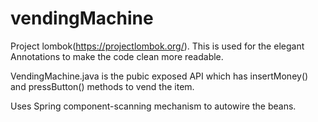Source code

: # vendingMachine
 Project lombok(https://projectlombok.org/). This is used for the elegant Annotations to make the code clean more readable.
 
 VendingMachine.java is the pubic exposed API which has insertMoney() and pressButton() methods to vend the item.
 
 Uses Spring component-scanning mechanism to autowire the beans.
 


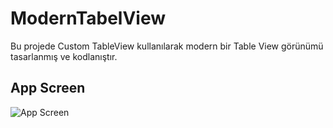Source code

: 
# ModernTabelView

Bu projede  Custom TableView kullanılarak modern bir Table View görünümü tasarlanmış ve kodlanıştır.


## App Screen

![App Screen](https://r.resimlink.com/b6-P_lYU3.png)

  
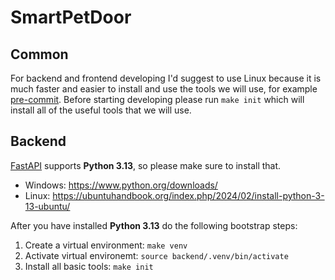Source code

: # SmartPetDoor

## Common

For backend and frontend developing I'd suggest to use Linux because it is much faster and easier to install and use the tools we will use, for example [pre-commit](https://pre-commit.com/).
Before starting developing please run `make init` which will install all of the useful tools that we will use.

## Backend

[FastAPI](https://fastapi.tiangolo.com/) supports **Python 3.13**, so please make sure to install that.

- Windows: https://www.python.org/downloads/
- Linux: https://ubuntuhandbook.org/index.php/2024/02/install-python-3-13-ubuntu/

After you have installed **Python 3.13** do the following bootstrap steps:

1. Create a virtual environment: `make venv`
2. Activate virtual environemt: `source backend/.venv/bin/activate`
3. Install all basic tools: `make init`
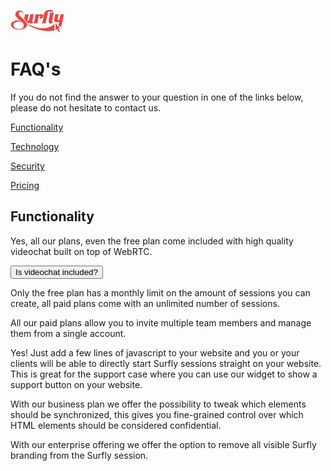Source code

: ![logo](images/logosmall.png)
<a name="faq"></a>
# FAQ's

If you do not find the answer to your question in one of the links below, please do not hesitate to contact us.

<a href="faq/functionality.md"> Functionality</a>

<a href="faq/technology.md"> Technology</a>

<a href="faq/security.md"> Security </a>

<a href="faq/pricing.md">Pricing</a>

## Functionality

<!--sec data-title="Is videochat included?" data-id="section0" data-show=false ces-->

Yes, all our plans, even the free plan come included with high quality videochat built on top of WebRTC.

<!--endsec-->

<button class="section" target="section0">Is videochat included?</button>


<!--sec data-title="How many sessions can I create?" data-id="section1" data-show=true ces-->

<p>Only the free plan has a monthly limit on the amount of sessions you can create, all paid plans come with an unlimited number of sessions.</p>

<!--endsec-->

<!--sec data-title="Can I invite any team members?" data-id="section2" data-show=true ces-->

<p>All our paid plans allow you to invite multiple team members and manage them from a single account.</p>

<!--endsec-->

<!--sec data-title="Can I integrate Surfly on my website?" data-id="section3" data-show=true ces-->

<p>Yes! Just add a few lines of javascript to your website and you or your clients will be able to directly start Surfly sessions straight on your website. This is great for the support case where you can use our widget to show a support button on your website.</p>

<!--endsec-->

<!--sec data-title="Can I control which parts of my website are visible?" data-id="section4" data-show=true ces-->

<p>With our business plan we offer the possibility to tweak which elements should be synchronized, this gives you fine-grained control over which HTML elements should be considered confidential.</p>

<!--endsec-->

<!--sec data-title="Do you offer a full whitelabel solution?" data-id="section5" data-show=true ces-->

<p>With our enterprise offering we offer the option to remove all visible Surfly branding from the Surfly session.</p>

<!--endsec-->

▬▬▬▬▬▬

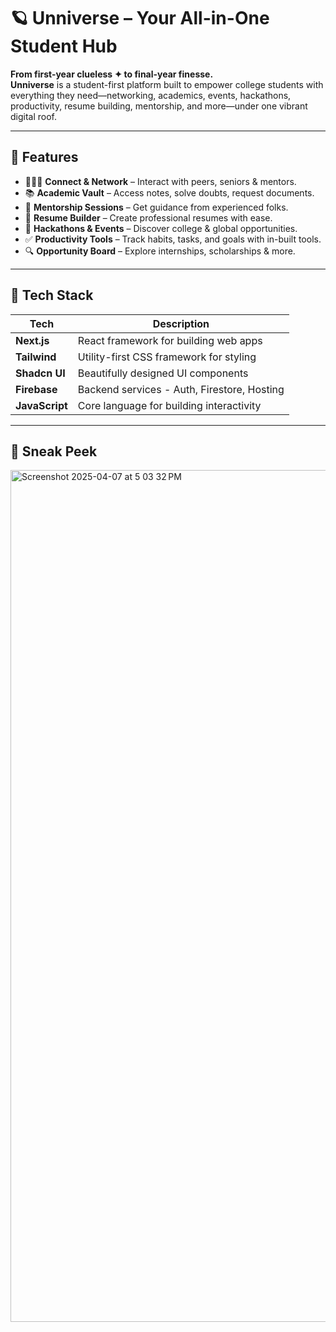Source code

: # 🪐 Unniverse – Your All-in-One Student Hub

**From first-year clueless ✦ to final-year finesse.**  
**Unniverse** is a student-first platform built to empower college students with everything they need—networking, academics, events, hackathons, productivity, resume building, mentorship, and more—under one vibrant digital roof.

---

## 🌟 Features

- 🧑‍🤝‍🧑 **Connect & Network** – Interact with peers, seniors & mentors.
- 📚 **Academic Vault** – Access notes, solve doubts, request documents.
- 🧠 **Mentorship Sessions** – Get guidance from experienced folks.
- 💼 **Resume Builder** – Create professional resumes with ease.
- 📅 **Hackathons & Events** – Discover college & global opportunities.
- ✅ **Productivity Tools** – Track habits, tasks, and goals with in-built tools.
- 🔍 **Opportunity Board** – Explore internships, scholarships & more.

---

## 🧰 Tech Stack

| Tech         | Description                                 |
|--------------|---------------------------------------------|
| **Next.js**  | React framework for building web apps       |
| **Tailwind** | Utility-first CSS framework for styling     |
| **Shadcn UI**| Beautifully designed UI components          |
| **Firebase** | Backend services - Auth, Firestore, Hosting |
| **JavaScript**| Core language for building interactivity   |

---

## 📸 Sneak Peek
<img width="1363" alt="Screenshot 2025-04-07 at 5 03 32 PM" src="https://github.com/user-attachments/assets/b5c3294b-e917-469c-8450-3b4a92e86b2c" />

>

▬▬▬▬▬▬

Only a number is expected here: how many lines above contain the word "developing".

§ Expected answer
2